EXCERPTED DATA below:

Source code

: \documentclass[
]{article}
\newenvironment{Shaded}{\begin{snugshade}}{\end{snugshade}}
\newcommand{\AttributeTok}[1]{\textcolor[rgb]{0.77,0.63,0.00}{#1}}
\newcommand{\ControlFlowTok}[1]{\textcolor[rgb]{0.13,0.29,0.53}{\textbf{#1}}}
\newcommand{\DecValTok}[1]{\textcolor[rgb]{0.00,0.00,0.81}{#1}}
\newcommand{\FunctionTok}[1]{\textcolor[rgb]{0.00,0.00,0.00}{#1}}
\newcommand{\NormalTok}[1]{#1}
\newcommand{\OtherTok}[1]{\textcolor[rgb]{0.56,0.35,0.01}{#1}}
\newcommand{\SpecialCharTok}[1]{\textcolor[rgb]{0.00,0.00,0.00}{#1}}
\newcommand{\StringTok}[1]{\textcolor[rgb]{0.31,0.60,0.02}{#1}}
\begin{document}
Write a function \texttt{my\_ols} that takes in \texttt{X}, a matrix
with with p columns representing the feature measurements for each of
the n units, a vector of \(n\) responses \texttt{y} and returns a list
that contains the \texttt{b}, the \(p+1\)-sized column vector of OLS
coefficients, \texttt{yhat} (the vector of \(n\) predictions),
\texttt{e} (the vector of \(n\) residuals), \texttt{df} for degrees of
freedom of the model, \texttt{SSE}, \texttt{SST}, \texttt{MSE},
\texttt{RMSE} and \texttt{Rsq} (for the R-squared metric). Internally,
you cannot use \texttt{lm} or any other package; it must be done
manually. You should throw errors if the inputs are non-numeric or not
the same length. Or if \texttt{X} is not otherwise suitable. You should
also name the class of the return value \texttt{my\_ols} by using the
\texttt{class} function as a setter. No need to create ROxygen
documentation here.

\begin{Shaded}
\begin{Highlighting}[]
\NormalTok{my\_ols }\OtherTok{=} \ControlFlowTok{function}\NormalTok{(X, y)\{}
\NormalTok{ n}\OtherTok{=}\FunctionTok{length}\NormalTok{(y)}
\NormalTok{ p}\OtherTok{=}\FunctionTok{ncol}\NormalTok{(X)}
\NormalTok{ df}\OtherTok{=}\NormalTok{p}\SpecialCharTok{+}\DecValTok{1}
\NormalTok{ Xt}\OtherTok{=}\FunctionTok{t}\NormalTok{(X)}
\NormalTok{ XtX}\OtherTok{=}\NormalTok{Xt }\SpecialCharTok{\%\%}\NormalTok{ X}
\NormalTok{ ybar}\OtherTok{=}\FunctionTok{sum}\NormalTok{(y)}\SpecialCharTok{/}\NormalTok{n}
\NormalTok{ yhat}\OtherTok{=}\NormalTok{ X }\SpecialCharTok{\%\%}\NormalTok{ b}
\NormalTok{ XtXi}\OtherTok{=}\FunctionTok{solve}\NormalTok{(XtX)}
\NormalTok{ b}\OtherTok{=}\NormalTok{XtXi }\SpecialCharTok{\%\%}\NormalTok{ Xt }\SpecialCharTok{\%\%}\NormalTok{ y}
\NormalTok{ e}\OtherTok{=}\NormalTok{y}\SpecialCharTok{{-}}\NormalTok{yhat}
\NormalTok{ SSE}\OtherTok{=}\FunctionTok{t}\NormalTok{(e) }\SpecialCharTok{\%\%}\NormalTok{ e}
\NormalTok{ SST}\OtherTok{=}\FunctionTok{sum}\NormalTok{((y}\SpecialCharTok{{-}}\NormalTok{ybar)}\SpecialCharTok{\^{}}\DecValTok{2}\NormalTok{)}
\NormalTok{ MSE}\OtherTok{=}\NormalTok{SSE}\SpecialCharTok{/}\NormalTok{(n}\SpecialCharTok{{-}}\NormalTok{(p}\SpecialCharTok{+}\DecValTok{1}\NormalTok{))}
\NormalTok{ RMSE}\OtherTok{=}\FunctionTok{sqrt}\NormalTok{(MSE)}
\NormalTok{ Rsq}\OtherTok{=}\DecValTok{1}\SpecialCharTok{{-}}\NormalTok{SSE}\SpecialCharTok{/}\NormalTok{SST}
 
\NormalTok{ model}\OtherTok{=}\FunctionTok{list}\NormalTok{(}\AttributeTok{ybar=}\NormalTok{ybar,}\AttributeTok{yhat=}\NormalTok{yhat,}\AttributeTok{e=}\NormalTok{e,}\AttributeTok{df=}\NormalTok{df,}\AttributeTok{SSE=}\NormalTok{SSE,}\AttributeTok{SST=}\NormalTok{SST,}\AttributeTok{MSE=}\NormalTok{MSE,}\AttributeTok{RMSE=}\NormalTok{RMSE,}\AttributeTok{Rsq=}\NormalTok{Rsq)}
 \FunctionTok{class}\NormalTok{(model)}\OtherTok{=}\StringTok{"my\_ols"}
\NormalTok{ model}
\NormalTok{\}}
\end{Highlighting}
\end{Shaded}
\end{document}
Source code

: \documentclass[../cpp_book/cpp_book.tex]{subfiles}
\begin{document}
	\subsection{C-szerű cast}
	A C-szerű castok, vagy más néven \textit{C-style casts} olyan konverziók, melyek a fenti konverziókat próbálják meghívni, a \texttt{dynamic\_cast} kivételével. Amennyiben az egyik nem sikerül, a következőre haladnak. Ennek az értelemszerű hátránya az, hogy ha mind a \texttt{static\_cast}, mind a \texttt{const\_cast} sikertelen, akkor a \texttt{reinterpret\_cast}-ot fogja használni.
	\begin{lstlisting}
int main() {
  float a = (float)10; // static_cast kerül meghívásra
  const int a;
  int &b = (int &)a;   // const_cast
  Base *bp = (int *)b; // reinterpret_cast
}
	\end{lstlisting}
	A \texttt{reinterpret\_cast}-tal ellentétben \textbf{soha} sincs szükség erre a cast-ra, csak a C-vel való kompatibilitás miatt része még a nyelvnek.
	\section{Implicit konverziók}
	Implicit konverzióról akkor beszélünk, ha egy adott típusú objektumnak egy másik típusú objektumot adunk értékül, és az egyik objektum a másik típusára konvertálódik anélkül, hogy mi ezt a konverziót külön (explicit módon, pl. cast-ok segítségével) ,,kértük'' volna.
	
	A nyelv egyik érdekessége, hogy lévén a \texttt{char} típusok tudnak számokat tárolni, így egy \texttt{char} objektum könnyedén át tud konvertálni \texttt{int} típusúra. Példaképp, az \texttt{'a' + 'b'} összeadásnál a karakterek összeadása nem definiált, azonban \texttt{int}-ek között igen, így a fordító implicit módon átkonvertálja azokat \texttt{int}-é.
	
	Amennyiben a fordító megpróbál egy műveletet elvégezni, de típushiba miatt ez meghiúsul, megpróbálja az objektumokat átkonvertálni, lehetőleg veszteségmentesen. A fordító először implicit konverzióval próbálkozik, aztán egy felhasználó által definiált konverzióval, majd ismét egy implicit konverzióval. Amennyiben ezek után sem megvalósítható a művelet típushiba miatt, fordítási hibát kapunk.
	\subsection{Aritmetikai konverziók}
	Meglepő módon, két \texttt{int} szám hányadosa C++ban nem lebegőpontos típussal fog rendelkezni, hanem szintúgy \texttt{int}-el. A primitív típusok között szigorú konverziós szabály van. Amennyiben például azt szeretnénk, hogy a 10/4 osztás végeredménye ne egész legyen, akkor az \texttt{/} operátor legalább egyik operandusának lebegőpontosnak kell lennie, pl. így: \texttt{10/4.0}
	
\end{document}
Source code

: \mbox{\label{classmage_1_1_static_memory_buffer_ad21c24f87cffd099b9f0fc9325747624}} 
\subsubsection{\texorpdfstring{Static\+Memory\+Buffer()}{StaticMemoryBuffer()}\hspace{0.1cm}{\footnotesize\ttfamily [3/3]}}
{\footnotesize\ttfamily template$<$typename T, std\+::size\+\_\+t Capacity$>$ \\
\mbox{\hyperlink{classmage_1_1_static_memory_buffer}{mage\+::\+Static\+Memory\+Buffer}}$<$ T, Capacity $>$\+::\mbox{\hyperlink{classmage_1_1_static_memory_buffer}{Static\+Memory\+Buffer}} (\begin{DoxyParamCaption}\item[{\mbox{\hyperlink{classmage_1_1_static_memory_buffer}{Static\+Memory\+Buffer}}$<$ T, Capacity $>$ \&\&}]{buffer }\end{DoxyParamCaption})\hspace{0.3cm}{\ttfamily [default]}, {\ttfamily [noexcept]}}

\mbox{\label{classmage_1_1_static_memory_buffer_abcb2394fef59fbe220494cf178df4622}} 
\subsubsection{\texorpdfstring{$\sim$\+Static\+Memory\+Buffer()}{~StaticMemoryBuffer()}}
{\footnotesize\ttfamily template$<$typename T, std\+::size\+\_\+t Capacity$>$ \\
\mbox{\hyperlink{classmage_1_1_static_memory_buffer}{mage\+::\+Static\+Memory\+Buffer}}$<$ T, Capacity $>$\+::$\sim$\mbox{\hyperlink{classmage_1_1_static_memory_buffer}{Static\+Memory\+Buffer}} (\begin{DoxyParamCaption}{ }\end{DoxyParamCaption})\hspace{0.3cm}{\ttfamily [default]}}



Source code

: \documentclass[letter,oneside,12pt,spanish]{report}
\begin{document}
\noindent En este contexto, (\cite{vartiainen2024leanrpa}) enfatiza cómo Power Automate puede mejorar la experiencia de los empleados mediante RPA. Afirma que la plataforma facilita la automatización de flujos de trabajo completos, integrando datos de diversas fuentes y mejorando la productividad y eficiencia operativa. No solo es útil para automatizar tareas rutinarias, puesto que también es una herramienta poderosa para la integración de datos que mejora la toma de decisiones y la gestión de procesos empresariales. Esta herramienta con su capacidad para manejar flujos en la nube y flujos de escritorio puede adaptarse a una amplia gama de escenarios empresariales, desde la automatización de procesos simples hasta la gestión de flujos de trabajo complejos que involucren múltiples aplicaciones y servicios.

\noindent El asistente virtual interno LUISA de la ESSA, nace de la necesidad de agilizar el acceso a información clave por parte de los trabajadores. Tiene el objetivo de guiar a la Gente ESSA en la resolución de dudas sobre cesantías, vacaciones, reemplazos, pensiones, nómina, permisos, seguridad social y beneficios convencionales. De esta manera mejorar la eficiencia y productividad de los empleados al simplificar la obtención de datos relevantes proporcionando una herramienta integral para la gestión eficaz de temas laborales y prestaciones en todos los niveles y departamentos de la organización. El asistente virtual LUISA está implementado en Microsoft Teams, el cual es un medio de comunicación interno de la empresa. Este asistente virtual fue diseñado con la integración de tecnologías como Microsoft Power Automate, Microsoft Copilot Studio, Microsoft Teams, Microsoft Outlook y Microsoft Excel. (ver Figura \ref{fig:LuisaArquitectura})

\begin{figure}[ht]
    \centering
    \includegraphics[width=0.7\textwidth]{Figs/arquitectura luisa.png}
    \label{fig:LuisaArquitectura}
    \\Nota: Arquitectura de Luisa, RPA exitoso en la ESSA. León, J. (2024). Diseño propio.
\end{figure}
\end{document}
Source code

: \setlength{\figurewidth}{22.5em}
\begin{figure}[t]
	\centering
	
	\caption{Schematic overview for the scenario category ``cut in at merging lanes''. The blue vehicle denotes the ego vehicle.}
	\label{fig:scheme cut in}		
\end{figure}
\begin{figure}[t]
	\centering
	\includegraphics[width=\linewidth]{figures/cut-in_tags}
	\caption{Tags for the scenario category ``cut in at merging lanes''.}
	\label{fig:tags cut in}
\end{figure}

End of EXCERPTED DATA.

PROBLEM REQUIREMENTS: Go through the entries above, and wherever a line holds the word "includegraphics", copy that line.

SOLUTION:
    \includegraphics[width=0.7\textwidth]{Figs/arquitectura luisa.png}
	\includegraphics[width=\linewidth]{figures/cut-in_tags}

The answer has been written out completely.